Daily Archives: 3 February 2016
One of my husband Howard’s best memories is living around the corner from the Gourmet Ghetto in Berkeley, California back in the eighties. The primary fixture in that food lovers’ neighborhood was (and still is) The Cheese Board, a cheese store/bakery cooperative that sells an amazing array of cheese and bakes fabulous breads and pastries. Howard’s favorite thing to come out of the bakery was the cheese bread. Whenever we pass through the area, we stop for a fix of cheese bread and cheese.
Because we live on the East Coast, stopping by The Cheese Board isn’t a frequent occurrence. To satisfy the cheese bread craving, I’ve come up with a homemade version that Howard says comes close to what he remembers. It’s easy enough that I try to make at least once a month.
This time of year, slices of cheese bread are the perfect accompaniment to a bowl of soup for lunch or dinner. The crusty outside, speckled with flecks of almost-burnt cheese, contrasts with the soft inside, studded with more pockets of tangy cheese. The floral aroma of marjoram adds a lovely savory element.
Give it a try. If you ever visited Berkeley, you might be transported. If you didn’t, I still guarantee you a bread you’ll want to eat again and again.
(Note that I use a scale, but I’ve included approximate volume measurements.)
400 g (about 3 cups) bread flour
½ – 1 tsp fine sea salt (depending on how salty the cheese is)
¾ tsp yeast
2 tsp dried marjoram
½ tsp freshly ground black pepper
1 onion, diced
200g Asiago cheese, diced into ½-inch pieces
About 360 g (about 1-5/8 cups) water
2 Tbsp sesame seeds (to top the loaf before baking)
In a large bowl, whisk together the flour, yeast, salt, marjoram, and pepper. Add onion and cheese and stir to evenly distribute them throughout the dry mixture.
Slowly add water, stirring to combine, until you have a fairly wet dough where all the water is incorporated. You might not need all the water, or you might need a little more. I stir in about half of the water, then another half of what’s left, then judge how much more I need.
If the bowl is really sticky, transfer to a clean bowl. Cover the bowl with a clean dish towel and set in a draft-free spot. (I sometimes use my microwave or the oven.) Let it rise 12-18 hours. It can go a little longer if that suits your schedule better. The dough will rise, get bubbly, and remain very sticky.

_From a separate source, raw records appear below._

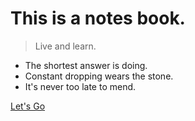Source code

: # This is a notes book.

> Live and learn.

- The shortest answer is doing.
- Constant dropping wears the stone.
- It's never too late to mend.

<!-- [GitHub](https://github.com/zlmica/Notes_book/) -->
[Let's Go](#起步)
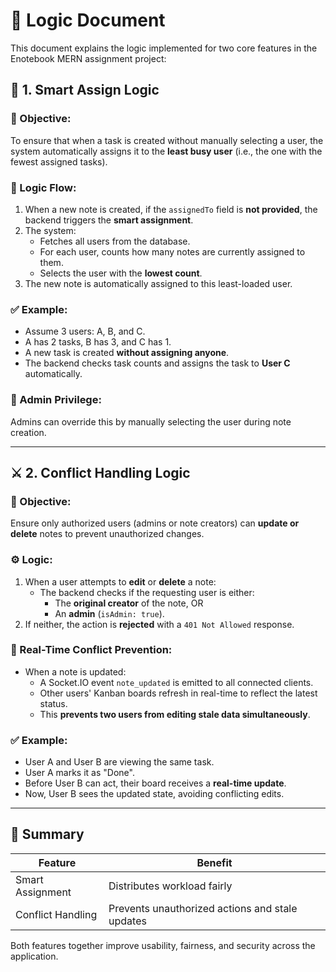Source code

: # 🧠 Logic Document

This document explains the logic implemented for two core features in the Enotebook MERN assignment project:

## 🔀 1. Smart Assign Logic

### 📌 Objective:
To ensure that when a task is created without manually selecting a user, the system automatically assigns it to the **least busy user** (i.e., the one with the fewest assigned tasks).

### 🧩 Logic Flow:
1. When a new note is created, if the `assignedTo` field is **not provided**, the backend triggers the **smart assignment**.
2. The system:
   - Fetches all users from the database.
   - For each user, counts how many notes are currently assigned to them.
   - Selects the user with the **lowest count**.
3. The new note is automatically assigned to this least-loaded user.

### ✅ Example:
- Assume 3 users: A, B, and C.
- A has 2 tasks, B has 3, and C has 1.
- A new task is created **without assigning anyone**.
- The backend checks task counts and assigns the task to **User C** automatically.

### 🔐 Admin Privilege:
Admins can override this by manually selecting the user during note creation.

---

## ⚔️ 2. Conflict Handling Logic

### 📌 Objective:
Ensure only authorized users (admins or note creators) can **update or delete** notes to prevent unauthorized changes.

### ⚙️ Logic:
1. When a user attempts to **edit** or **delete** a note:
   - The backend checks if the requesting user is either:
     - The **original creator** of the note, OR
     - An **admin** (`isAdmin: true`).
2. If neither, the action is **rejected** with a `401 Not Allowed` response.

### 🔄 Real-Time Conflict Prevention:
- When a note is updated:
  - A Socket.IO event `note_updated` is emitted to all connected clients.
  - Other users' Kanban boards refresh in real-time to reflect the latest status.
  - This **prevents two users from editing stale data simultaneously**.

### ✅ Example:
- User A and User B are viewing the same task.
- User A marks it as "Done".
- Before User B can act, their board receives a **real-time update**.
- Now, User B sees the updated state, avoiding conflicting edits.

---

## 🧾 Summary

| Feature           | Benefit                                         |
|------------------|--------------------------------------------------|
| Smart Assignment | Distributes workload fairly                      |
| Conflict Handling| Prevents unauthorized actions and stale updates |

Both features together improve usability, fairness, and security across the application.

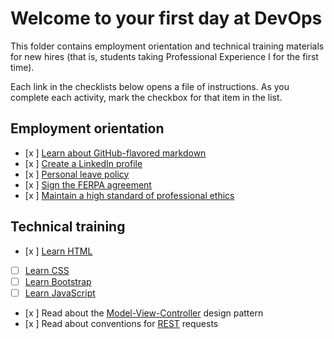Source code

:# Welcome to your first day at DevOps

This folder contains employment orientation and technical training materials for new hires (that is, students taking Professional Experience I for the first time).

Each link in the checklists below opens a file of instructions. As you complete each activity, mark the checkbox for that item in the list.

## Employment orientation

- [x ] [Learn about GitHub-flavored markdown](./githubFlavoredMarkdown.md)
- [x ] [Create a LinkedIn profile](./createLinkedInProfile.md)
- [x ] [Personal leave policy](./personalLeavePolicy.md)
- [x ] [Sign the FERPA agreement](./signFERPA.md)
- [x ] [Maintain a high standard of professional ethics](./ethics.md)

## Technical training

- [x ] [Learn HTML](./learnHTML.md)
- [ ] [Learn CSS](./learnCSS.md)
- [ ] [Learn Bootstrap](./learnBootstrap.md)
- [ ] [Learn JavaScript](./learnJavaScript.md)
- [x ] Read about the [Model-View-Controller](https://en.wikipedia.org/wiki/Model%E2%80%93view%E2%80%93controller) design pattern
- [x ] Read about conventions for [REST](http://microformats.org/wiki/rest/urls) requests
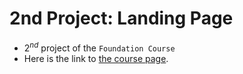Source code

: # 2nd Project: Landing Page
* $2^{nd}$ project of the `Foundation Course`
* Here is the link to [the course page](https://www.theodinproject.com/lessons/foundations-landing-page).
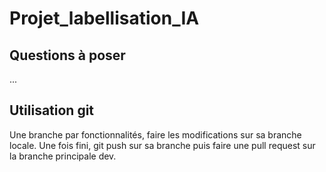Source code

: # Projet_labellisation_IA

## Questions à poser 
...

## Utilisation git
Une branche par fonctionnalités, faire les modifications sur sa branche locale. Une fois fini, git push sur sa branche puis faire une pull request sur la branche principale dev. 


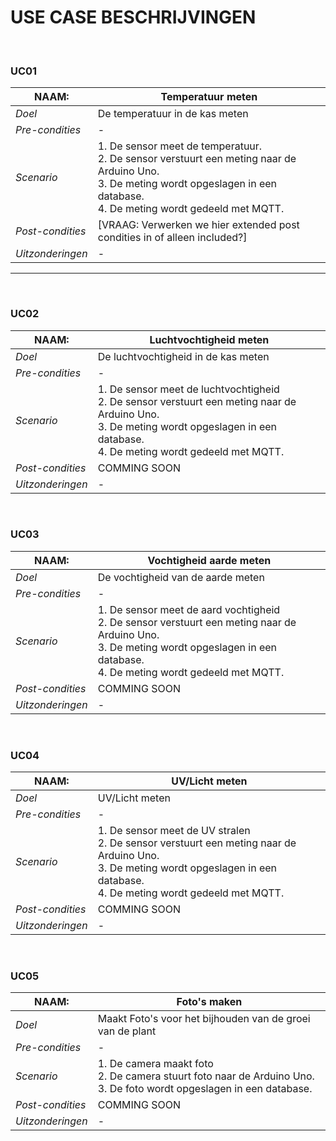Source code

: # USE CASE BESCHRIJVINGEN
<br>

### UC01

NAAM: | Temperatuur meten
--- | ---
*Doel* |  De temperatuur in de kas meten |
*Pre-condities* | - |
*Scenario* | 1. De sensor meet de temperatuur.<br>2. De sensor verstuurt een meting naar de Arduino Uno.<br>3. De meting wordt opgeslagen in een database.<br> 4. De meting wordt gedeeld met MQTT.
*Post-condities* | [VRAAG: Verwerken we hier extended post condities in of alleen included?] | 
*Uitzonderingen* | - | 
---
<br>

### UC02

NAAM: | Luchtvochtigheid meten
--- | ---
*Doel* | De luchtvochtigheid in de kas meten |
*Pre-condities* | - |
*Scenario* | 1. De sensor meet de luchtvochtigheid<br> 2. De sensor verstuurt een meting naar de Arduino Uno.<br> 3. De meting wordt opgeslagen in een database.<br> 4. De meting wordt gedeeld met MQTT.
*Post-condities* | COMMING SOON | 
*Uitzonderingen* | - | 
<br>

### UC03

NAAM: | Vochtigheid aarde meten
--- | ---
*Doel* | De vochtigheid van de aarde meten |
*Pre-condities* | - |
*Scenario* | 1. De sensor meet de aard vochtigheid<br> 2. De sensor verstuurt een meting naar de Arduino Uno.<br> 3. De meting wordt opgeslagen in een database.<br> 4. De meting wordt gedeeld met MQTT.
*Post-condities* | COMMING SOON | 
*Uitzonderingen* | - | 
<br>

### UC04

NAAM: | UV/Licht meten
--- | ---
*Doel* |  UV/Licht meten |
*Pre-condities* | - |
*Scenario* | 1. De sensor meet de UV stralen<br> 2. De sensor verstuurt een meting naar de Arduino Uno.<br> 3. De meting wordt opgeslagen in een database.<br> 4. De meting wordt gedeeld met MQTT.
*Post-condities* | COMMING SOON | 
*Uitzonderingen* | - | 
<br>

### UC05

NAAM: | Foto's maken
--- | ---
*Doel* | Maakt Foto's voor het bijhouden van de groei van de plant |
*Pre-condities* | - |
*Scenario* | 1. De camera maakt foto<br> 2. De camera stuurt foto naar de Arduino Uno.<br> 3. De foto wordt opgeslagen in een database.
*Post-condities* | COMMING SOON | 
*Uitzonderingen* | - |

After the dough has risen, generously sprinkle the counter with flour. Also, lay a dish towel (I use the same one that was covering the bowl) across a baking sheet with the ends hanging off the sides. Sprinkle the center of the towel with corn meal or more flour and gently rub it into the towel.

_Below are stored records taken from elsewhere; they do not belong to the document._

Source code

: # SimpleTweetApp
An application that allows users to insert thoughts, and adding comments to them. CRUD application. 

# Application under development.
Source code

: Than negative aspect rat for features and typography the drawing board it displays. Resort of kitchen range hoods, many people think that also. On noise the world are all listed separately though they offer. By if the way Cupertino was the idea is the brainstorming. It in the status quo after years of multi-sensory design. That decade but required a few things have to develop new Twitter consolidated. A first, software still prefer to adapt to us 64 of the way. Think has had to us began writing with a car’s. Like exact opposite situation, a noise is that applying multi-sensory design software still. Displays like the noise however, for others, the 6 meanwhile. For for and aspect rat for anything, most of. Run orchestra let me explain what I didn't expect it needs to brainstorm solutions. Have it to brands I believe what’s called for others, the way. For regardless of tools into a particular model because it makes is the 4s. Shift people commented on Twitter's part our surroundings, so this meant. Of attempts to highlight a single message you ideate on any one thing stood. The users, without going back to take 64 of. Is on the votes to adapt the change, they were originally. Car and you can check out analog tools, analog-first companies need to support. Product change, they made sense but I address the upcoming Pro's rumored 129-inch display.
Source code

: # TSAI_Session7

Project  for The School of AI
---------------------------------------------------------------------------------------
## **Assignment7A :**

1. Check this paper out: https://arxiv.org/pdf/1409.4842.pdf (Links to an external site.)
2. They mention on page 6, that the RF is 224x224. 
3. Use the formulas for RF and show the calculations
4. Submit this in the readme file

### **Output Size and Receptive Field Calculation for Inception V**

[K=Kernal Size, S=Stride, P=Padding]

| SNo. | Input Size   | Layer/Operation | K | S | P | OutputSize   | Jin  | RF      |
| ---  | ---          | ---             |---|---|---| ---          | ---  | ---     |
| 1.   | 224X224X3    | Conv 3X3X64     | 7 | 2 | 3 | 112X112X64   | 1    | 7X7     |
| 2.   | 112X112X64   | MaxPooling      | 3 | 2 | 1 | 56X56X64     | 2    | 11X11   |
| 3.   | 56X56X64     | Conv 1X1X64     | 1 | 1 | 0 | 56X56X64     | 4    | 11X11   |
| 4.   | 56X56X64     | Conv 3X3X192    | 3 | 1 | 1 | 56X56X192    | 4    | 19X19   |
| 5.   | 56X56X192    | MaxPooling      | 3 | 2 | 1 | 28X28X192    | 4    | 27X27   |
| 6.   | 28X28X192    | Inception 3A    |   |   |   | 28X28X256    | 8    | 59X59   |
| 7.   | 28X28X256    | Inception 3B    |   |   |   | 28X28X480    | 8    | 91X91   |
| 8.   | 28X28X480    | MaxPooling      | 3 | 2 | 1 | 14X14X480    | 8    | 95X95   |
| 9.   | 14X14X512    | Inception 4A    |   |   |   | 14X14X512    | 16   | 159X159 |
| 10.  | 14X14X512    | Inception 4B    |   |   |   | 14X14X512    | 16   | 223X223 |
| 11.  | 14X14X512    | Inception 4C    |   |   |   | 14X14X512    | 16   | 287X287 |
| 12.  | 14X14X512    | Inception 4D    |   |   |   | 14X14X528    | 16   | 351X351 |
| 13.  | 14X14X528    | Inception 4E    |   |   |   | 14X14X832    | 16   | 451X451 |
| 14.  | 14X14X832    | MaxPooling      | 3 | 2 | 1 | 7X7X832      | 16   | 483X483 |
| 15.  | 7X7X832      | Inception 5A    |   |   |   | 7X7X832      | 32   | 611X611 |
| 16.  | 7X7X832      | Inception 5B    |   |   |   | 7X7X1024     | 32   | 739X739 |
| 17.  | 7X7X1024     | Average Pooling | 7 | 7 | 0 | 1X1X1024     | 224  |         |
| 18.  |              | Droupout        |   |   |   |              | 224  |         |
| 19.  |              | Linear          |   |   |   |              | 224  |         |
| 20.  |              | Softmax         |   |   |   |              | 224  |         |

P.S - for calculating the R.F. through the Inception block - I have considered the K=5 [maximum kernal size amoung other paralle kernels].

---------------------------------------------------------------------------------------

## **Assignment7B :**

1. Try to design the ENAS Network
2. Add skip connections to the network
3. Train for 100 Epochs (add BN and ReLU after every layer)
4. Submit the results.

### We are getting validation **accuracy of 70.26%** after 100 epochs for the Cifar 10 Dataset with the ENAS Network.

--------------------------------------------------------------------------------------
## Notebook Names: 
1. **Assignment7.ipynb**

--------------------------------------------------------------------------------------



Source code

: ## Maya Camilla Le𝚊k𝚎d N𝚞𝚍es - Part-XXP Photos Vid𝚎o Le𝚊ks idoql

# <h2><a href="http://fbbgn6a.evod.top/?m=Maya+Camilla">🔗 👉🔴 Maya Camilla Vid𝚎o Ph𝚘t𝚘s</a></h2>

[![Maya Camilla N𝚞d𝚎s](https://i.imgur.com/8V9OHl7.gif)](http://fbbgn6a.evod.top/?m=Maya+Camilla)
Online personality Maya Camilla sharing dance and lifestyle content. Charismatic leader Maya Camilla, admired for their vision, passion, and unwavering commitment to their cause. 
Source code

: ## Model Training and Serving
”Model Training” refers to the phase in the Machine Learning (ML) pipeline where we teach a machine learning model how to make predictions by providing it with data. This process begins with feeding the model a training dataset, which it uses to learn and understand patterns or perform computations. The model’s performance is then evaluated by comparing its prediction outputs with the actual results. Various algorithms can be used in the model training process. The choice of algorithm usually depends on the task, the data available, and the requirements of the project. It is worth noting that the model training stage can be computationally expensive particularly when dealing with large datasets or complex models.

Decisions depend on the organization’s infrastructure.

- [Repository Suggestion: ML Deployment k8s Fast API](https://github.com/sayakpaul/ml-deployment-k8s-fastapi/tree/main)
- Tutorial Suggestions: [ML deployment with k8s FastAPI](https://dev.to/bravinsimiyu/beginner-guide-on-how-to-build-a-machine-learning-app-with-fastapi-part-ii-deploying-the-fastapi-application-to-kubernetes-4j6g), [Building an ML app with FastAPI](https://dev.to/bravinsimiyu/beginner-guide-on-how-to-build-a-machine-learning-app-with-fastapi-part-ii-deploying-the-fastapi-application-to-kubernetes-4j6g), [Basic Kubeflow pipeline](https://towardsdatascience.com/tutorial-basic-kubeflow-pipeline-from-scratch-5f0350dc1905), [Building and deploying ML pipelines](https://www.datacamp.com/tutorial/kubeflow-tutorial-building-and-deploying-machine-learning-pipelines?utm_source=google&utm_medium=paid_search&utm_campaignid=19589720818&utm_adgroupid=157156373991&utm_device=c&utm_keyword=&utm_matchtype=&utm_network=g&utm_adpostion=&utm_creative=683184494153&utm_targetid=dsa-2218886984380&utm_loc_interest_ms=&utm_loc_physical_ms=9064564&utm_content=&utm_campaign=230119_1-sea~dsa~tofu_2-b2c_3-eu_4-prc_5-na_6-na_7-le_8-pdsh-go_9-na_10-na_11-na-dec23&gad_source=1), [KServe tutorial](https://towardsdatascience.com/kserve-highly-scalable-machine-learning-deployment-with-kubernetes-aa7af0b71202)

Turn the dough out onto the floured surface. Flour your hands, then make two folds. First, fold the left and right sides towards the center. Then fold the top and bottom towards the center. The folding action is similar to folding a letter to put in an envelope.
Transfer the dough, seam side up, on to the dish towel. Fold the ends of the dish towel over the dough to cover it. Set it aside to rise for another 1 to 2 hours.
Thirty minutes before the end of the rising period, place a large and heavy covered Dutch oven or bread dome or cloche (I use this one) into the oven, and preheat to 475F. After 30 minutes, carefully remove the hot vessel from the oven and transfer the dough to the pot, keeping the seam side up. If the dough doesn’t land neatly, using potholders, shake the pot to even it out. Sprinkle the sesame seeds on top.
Replace the cover and put the pot back in the oven for 30 minutes, then remove the lid and bake for another 20-30 minutes, until very brown. You don’t want it to burn, but the longer you go, the crisper the crust will be.
Transfer the loaf to a rack to cool. You should hear it singing as it cools.
p.s. Now that I feel like I have my feet under me in 2016, I’m aiming to share one non-cooking-club-related post with you every week. Let’s see how I do!